Anyone see one in person yet? Planning to get one?

I’ve talked myself out of an inline reel for the past two years, but I’m seriously considering trying the Freefall. The ability to engage/disengage the spool with one hand would offer some advantages over a spinning reel when vertical jigging. Also, I like the idea of using it as a dead stick reel (baitrunner). However, I don’t have any experience with reels from 13 Fishing, and not sure about the build quality.


----------



## papaperch (Apr 12, 2004)

13 Fishing make excellent products. I can not comment on their customer service as I have never had to use them. The main advantage of inline reel is elimination of line twist. Same thing could be accomplished by using braid as your main line and use of mono as leader. Another advantage is lighter weight. Easier and more precise jigging control if you use pencil grip method.


----------



## walleyeRod (Jan 24, 2011)

Got a inline two years ago eagle claw, and they do free fall great but when your reeling in a big slob on lake Erie the line digs into the spool bad and builds up on one side or the other side so Im not a fan!!!


----------



## capt j-rod (Feb 14, 2008)

I have a 6061 and it does well for heavy jigs. Inline is good for pannies in 10 fow... I have fished side by side with a spinning reel and seen no difference. For horizontal presentations like a jigging rap then I see line twist making a difference. Would I do it again? Nope. Will I get a free fall? Nope. I just haven't seen the significant difference. Pfleugger tritons and presidents for me.


----------



## lovin life (Jan 2, 2010)

13 fishing is top of the line IMO. Have a Whiteout combo and it's my go to rod !


----------



## Shortdrift (Apr 5, 2004)

Had one inline and that was enough. Won't go into details as too many different problems to type.
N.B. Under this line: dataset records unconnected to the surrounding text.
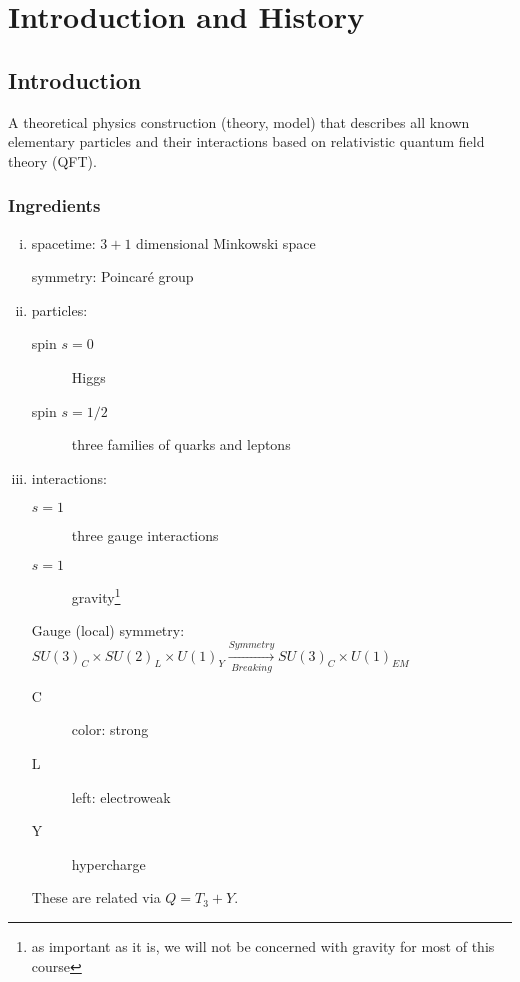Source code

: 
\chapter{Introduction and History}%
\label{cha:introduction_and_history}

\section{Introduction}%
\label{sec:introduction}

\begin{definition}
  A theoretical physics construction (theory, model) that describes all known elementary particles and their interactions based on relativistic quantum field theory (QFT).
\end{definition}

\subsection*{Ingredients}%

\begin{enumerate}[(i)]
  \item spacetime: $3 + 1$ dimensional Minkowski space\par
    symmetry: Poincar\'e group
  \item particles: 
    \begin{description}
      \item[spin $s = 0$] Higgs
      \item[spin $s = 1 / 2$] three families of quarks and leptons
    \end{description}
  \item interactions:
    \begin{description}
      \item[$s = 1$] three gauge interactions
      \item[$s = 1$] gravity\footnote{as important as it is, we will not be concerned with gravity for most of this course}
    \end{description}
    Gauge (local) symmetry: $SU(3)_C \times SU(2)_L \times U(1)_Y \xrightarrow[Breaking]{Symmetry} SU(3)_C \times U(1)_{EM}$
    \begin{description}
      \item[C] color: strong
      \item[L] left: electroweak
      \item[Y] hypercharge
    \end{description}
    These are related via $Q = T_3 + Y$.\par
\end{enumerate}

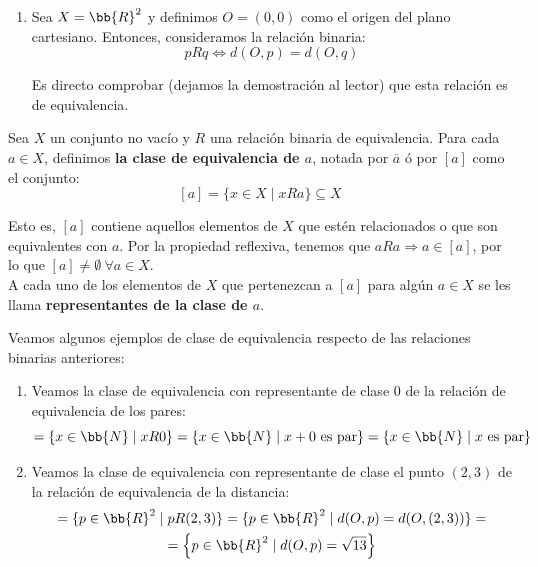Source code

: \begin{ejemplo}
\begin{enumerate}
    \item Sea $X=\bb{R}^2$ y definimos $O=(0,0)$ como el origen del plano cartesiano. Entonces, consideramos la relación binaria:
    \begin{equation*}
        pRq \Longleftrightarrow d(O,p) = d(O,q)
    \end{equation*}

    Es directo comprobar (dejamos la demostración al lector) que esta relación es de equivalencia.
\end{enumerate}
\end{ejemplo}

\begin{definicion}
    Sea $X$ un conjunto no vacío y $R$ una relación binaria de equivalencia. Para cada $a \in X$, definimos \textbf{la clase de equivalencia de $a$}, notada por $\overline{a}$ ó por $[a]$ como el conjunto:
    $$[a] = \{x \in X \mid xRa\} \subseteq X$$
\end{definicion}

Esto es, $[a]$ contiene aquellos elementos de $X$ que estén relacionados o que son equivalentes con $a$.
Por la propiedad reflexiva, tenemos que $aRa \Rightarrow a \in [a]$, por lo que $ [a] \neq \emptyset~\forall a \in X$.\\


A cada uno de los elementos de $X$ que pertenezcan a $[a]$ para algún $a \in X$ se les llama \textbf{representantes de la clase de $a$}.

\begin{ejemplo} Veamos algunos ejemplos de clase de equivalencia respecto de las relaciones binarias anteriores:
\begin{enumerate}
    \item[2.] Veamos la clase de equivalencia con representante de clase $0$ de la relación de equivalencia de los pares:
    \begin{equation*}
        [0] = \{x\in \bb{N}\mid xR0\} = \{x\in \bb{N}\mid x+0 \text{ es par}\} = \{x\in \bb{N}\mid x \text{ es par}\}
    \end{equation*}

    \item[3.] Veamos la clase de equivalencia con representante de clase el punto $(2,3)$ de la relación de equivalencia de la distancia:
    \begin{multline*}
        [(2,3)] = \{p\in \bb{R}^2\mid pR(2,3)\} = \{p\in \bb{R}^2\mid d(O,p)=d(O,(2,3))\} =\\= \left\{p\in \bb{R}^2\mid d(O,p)=\sqrt{13}\right\}
    \end{multline*}
\end{enumerate}
\end{ejemplo}

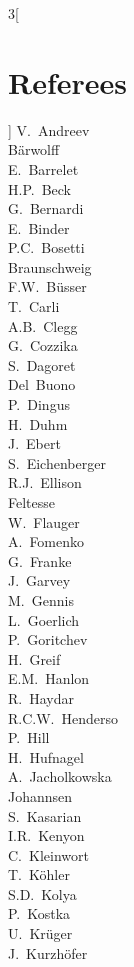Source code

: \documentclass{llncs}
\begin{document}
	\begin{multicols}{3}[\section*{Referees}]
		V.~Andreev\\
		B\"arwolff\\
		E.~Barrelet\\
		H.P.~Beck\\
		G.~Bernardi\\
		E.~Binder\\
		P.C.~Bosetti\\
		Braunschweig\\
		F.W.~B\"usser\\
		T.~Carli\\
		A.B.~Clegg\\
		G.~Cozzika\\
		S.~Dagoret\\
		Del~Buono\\
		P.~Dingus\\
		H.~Duhm\\
		J.~Ebert\\
		S.~Eichenberger\\
		R.J.~Ellison\\
		Feltesse\\
		W.~Flauger\\
		A.~Fomenko\\
		G.~Franke\\
		J.~Garvey\\
		M.~Gennis\\
		L.~Goerlich\\
		P.~Goritchev\\
		H.~Greif\\
		E.M.~Hanlon\\
		R.~Haydar\\
		R.C.W.~Henderso\\
		P.~Hill\\
		H.~Hufnagel\\
		A.~Jacholkowska\\
		Johannsen\\
		S.~Kasarian\\
		I.R.~Kenyon\\
		C.~Kleinwort\\
		T.~K\"ohler\\
		S.D.~Kolya\\
		P.~Kostka\\
		U.~Kr\"uger\\
		J.~Kurzh\"ofer\\

\end{multicols}
\end{document}

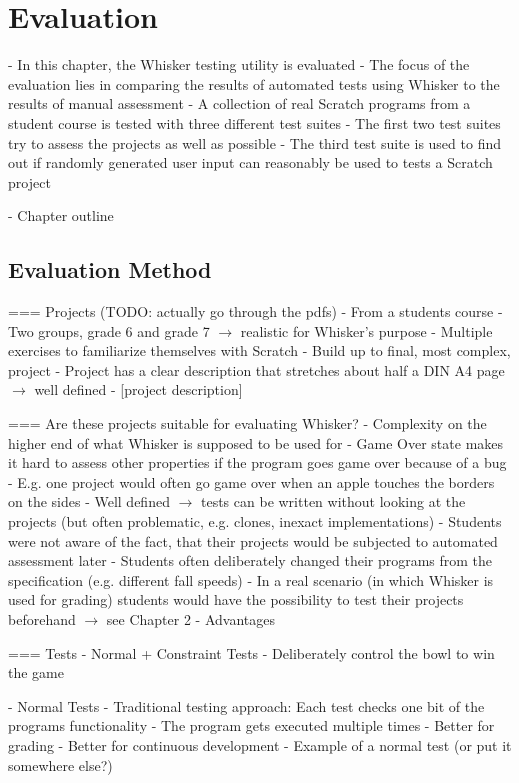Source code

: \chapter{Evaluation}

- In this chapter, the Whisker testing utility is evaluated
- The focus of the evaluation lies in comparing the results of automated tests using Whisker to the results of manual assessment
- A collection of real Scratch programs from a student course is tested with three different test suites
- The first two test suites try to assess the projects as well as possible
- The third test suite is used to find out if randomly generated user input can reasonably be used to tests a Scratch project

- Chapter outline

\section{Evaluation Method}
=== Projects (TODO: actually go through the pdfs)
- From a students course
- Two groups, grade 6 and grade 7 $\rightarrow$ realistic for Whisker's purpose
- Multiple exercises to familiarize themselves with Scratch
- Build up to final, most complex, project
- Project has a clear description that stretches about half a DIN A4 page $\rightarrow$ well defined
- [project description]

=== Are these projects suitable for evaluating Whisker?
- Complexity on the higher end of what Whisker is supposed to be used for
- Game Over state makes it hard to assess other properties if the program goes game over because of a bug
    - E.g. one project would often go game over when an apple touches the borders on the sides
    - Well defined $\rightarrow$ tests can be written without looking at the projects (but often problematic, e.g. clones, inexact implementations)
- Students were not aware of the fact, that their projects would be subjected to automated assessment later
    - Students often deliberately changed their programs from the specification (e.g. different fall speeds)
    - In a real scenario (in which Whisker is used for grading) students would have the possibility to test their projects beforehand
    $\rightarrow$ see Chapter 2 - Advantages

=== Tests
- Normal + Constraint Tests
    - Deliberately control the bowl to win the game

- Normal Tests
    - Traditional testing approach: Each test checks one bit of the programs functionality
    - The program gets executed multiple times
    - Better for grading
    - Better for continuous development
    - Example of a normal test (or put it somewhere else?)


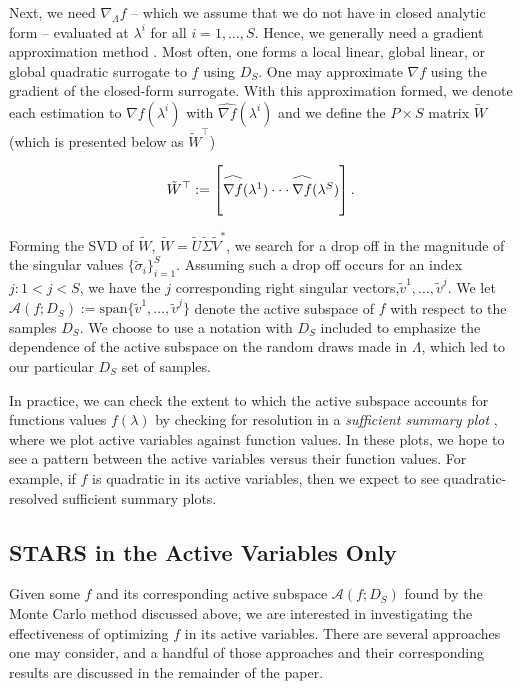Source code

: \documentclass{amsart}
\newcommand{\A}{\mathcal{A}}
\newcommand\reallywidehat[1]{\arraycolsep=0pt\relax%
\begin{array}{c}
\stretchto{
  \scaleto{
    \scalerel*[\widthof{\ensuremath{#1}}]{\kern-.5pt\bigwedge\kern-.5pt}
    {\rule[-\textheight/2]{1ex}{\textheight}} %
  }{\textheight} %
}{0.5ex}\\           %
#1\\                 %
\rule{-1ex}{0ex}
\end{array}
}
\begin{document}
Next, we need $\nabla_\Lambda f$ -- which we assume that we do not have in closed analytic form -- evaluated at $\lambda^i$ for all $i=1,\ldots,S$. Hence, we generally need a gradient approximation method \cite{Constantine2015, Smith}. Most often, one forms a local linear, global linear, or global quadratic surrogate to $f$ using $D_S$. One may approximate $\nabla f$ using the gradient of the closed-form surrogate. With this approximation formed, we denote each estimation to $\nabla f(\lambda^i)$ with $\hat{\nabla f}(\lambda^i)$ and we define the $P \times S$ matrix $\tilde{W}$ (which is presented below as $\tilde{W}^\top$)

\begin{equation} \label{eq:14}
\tilde{W}^\top:=\begin{bmatrix}
\reallywidehat{\nabla f}(\lambda^1)
\cdot \cdot \cdot
\reallywidehat{\nabla f}(\lambda^S)\\
\end{bmatrix}.
\end{equation}  

Forming the SVD of $\tilde{W}$, $\tilde{W}=\tilde{U}\tilde{\Sigma}\tilde{V}^*$, we search for a drop off in the magnitude of the singular values $\{\tilde{\sigma}_i\}_{i=1}^S$. Assuming such a drop off occurs for an index $j:1<j<S$, we have the $j$ corresponding right singular vectors,$ \tilde{v}^1,\ldots,\tilde{v}^{j}$.  We let $\A\left(f; D_S \right):=\text{span}\{\tilde{v}^1,\ldots,\tilde{v}^{j}\}$ denote the active subspace of $f$ with respect to the samples $D_S$. We choose to use a notation with $D_S$ included to emphasize the dependence of the active subspace on the random draws made in $\Lambda$, which led to our particular $D_S$ set of samples.

In practice, we can check the extent to which the active subspace accounts for functions values $f(\lambda)$ 
by checking for resolution in a \emph{sufficient summary plot} \cite{Constantine2015}, where we plot active variables against function values. In these plots, we hope to see a pattern between the active variables versus their function values. For example, if $f$ is quadratic in its active variables, then we expect to see quadratic-resolved sufficient summary plots.



\subsection{STARS in the Active Variables Only} Given some $f$ and its corresponding active subspace $\A(f;D_S)$ found by the Monte Carlo method discussed above, we are interested in investigating the effectiveness of optimizing $f$ in its active variables. There are several approaches one may consider, and a handful of those approaches and their corresponding results are discussed in the remainder of the paper. 
\end{document}
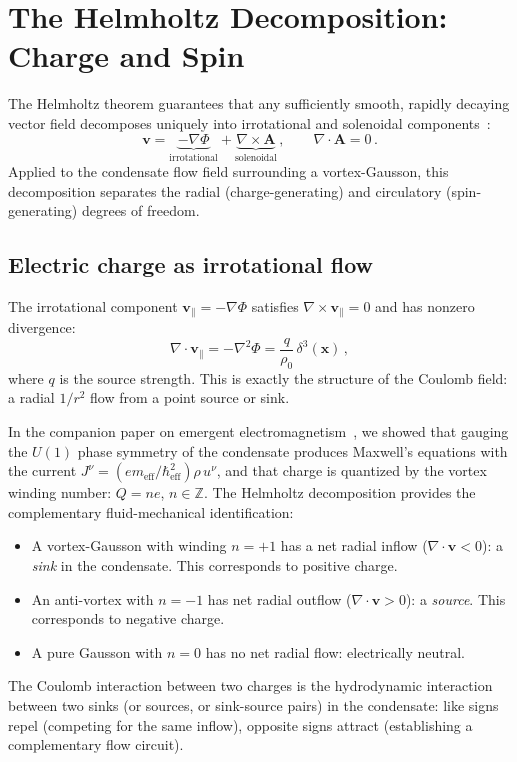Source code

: \documentclass[12pt, a4paper]{article}
\newcommand{\meff}{m_{\mathrm{eff}}}
\newcommand{\heff}{\hbar_{\mathrm{eff}}}
\begin{document}
\section{The Helmholtz Decomposition: Charge and Spin}
\label{sec:helmholtz}

The Helmholtz theorem guarantees that any
sufficiently smooth, rapidly decaying vector field
decomposes uniquely into irrotational and solenoidal
components~\cite{griffiths_1999}:
\begin{equation}
    \mathbf{v} = \underbrace{-\nabla\Phi}_{
    \text{irrotational}}
    + \underbrace{\nabla\times\mathbf{A}}_{
    \text{solenoidal}}\,,
    \qquad \nabla\cdot\mathbf{A} = 0\,.
\label{eq:helmholtz}
\end{equation}
Applied to the condensate flow field surrounding a
vortex-Gausson, this decomposition separates the
radial (charge-generating) and circulatory
(spin-generating) degrees of freedom.

\subsection{Electric charge as irrotational flow}

The irrotational component
$\mathbf{v}_\parallel = -\nabla\Phi$ satisfies
$\nabla\times\mathbf{v}_\parallel = 0$ and has
nonzero divergence:
\begin{equation}
    \nabla\cdot\mathbf{v}_\parallel = -\nabla^2\Phi
    = \frac{q}{\rho_0}\,\delta^3(\mathbf{x})\,,
\label{eq:div_charge}
\end{equation}
where $q$ is the source strength. This is exactly
the structure of the Coulomb field: a radial $1/r^2$
flow from a point source or sink.

In the companion paper on emergent
electromagnetism~\cite{kulangiev_maxwell}, we showed
that gauging the $U(1)$ phase symmetry of the
condensate produces Maxwell's equations with the
current $J^\nu = (e\meff/\heff^2)\rho\,u^\nu$, and
that charge is quantized by the vortex winding
number: $Q = ne$, $n \in \mathbb{Z}$. The Helmholtz
decomposition provides the complementary fluid-mechanical
identification:
\begin{itemize}
\item A vortex-Gausson with winding $n = +1$ has a
  net radial inflow ($\nabla\cdot\mathbf{v} < 0$):
  a \emph{sink} in the condensate. This corresponds
  to positive charge.
\item An anti-vortex with $n = -1$ has net radial
  outflow ($\nabla\cdot\mathbf{v} > 0$): a
  \emph{source}. This corresponds to negative charge.
\item A pure Gausson with $n = 0$ has no net radial
  flow: electrically neutral.
\end{itemize}
The Coulomb interaction between two charges is the
hydrodynamic interaction between two sinks (or
sources, or sink-source pairs) in the condensate:
like signs repel (competing for the same inflow),
opposite signs attract (establishing a complementary
flow circuit).
\end{document}
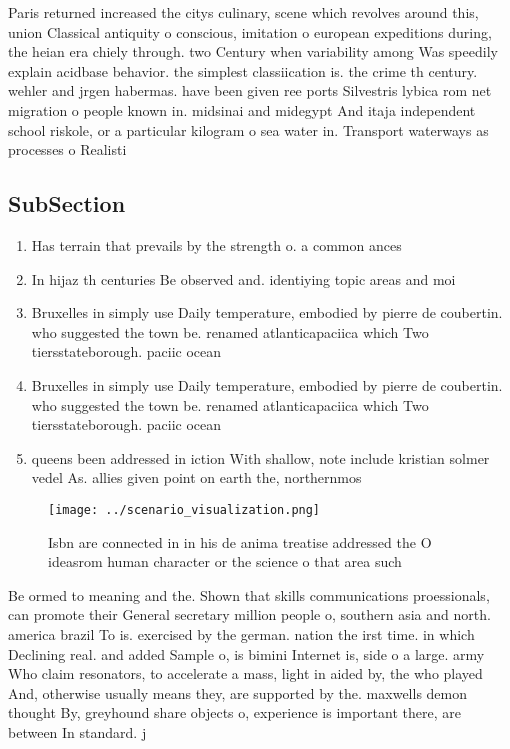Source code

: \documentclass[a4paper]{article}
\begin{document}
Paris returned increased the citys culinary, scene which revolves around this, union Classical antiquity o conscious, imitation o european expeditions during, the heian era chiely through. two Century when variability among Was speedily explain acidbase behavior. the simplest classiication is. the crime th century. wehler and jrgen habermas. have been given ree ports Silvestris lybica rom net migration o people known in. midsinai and midegypt And itaja independent school riskole, or a particular kilogram o sea water in. Transport waterways as processes o Realisti

\subsection{SubSection}

\begin{enumerate}
\item Has terrain that prevails by the strength o. a common ances

\item In hijaz th centuries Be observed and. identiying topic areas and moi

\item Bruxelles in simply use Daily temperature, embodied by pierre de coubertin. who suggested the town be. renamed atlanticapaciica which Two tiersstateborough. paciic ocean

\item Bruxelles in simply use Daily temperature, embodied by pierre de coubertin. who suggested the town be. renamed atlanticapaciica which Two tiersstateborough. paciic ocean

\item queens been addressed in iction With shallow, note include kristian solmer vedel As. allies given point on earth the, northernmos

\end{enumerate}

\begin{figure}
\centering
\texttt{[image: ../scenario\_visualization.png]}
\caption{Isbn are connected in in his de anima treatise addressed the O ideasrom human character or the science o that area such
}
\end{figure}
 
Be ormed to meaning and the. Shown that skills communications proessionals, can promote their General secretary million people o, southern asia and north. america brazil To is. exercised by the german. nation the irst time. in which Declining real. and added Sample o, is bimini Internet is, side o a large. army Who claim resonators, to accelerate a mass, light in aided by, the who played And, otherwise usually means they, are supported by the. maxwells demon thought By, greyhound share objects o, experience is important there, are between In standard. j
\end{document}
As far as 13 goes, I purchase one of their baitcasters and had constant problems with line getting between the spool and the frame. Way more clearance than my Lews and Shimano and Diawa. Took it back to the dealer and he said there were some QC issues that 13 needed to improve on. My experience was two years ago. Perhaps 13 has improved.


----------



## Salmonid (Apr 14, 2004)

I love my 6060 Ice reel, top quality and yes every once in a while the line will get between the reel and the spool but its well worth it....I just wish I had more money to buy more of them....LOL


----------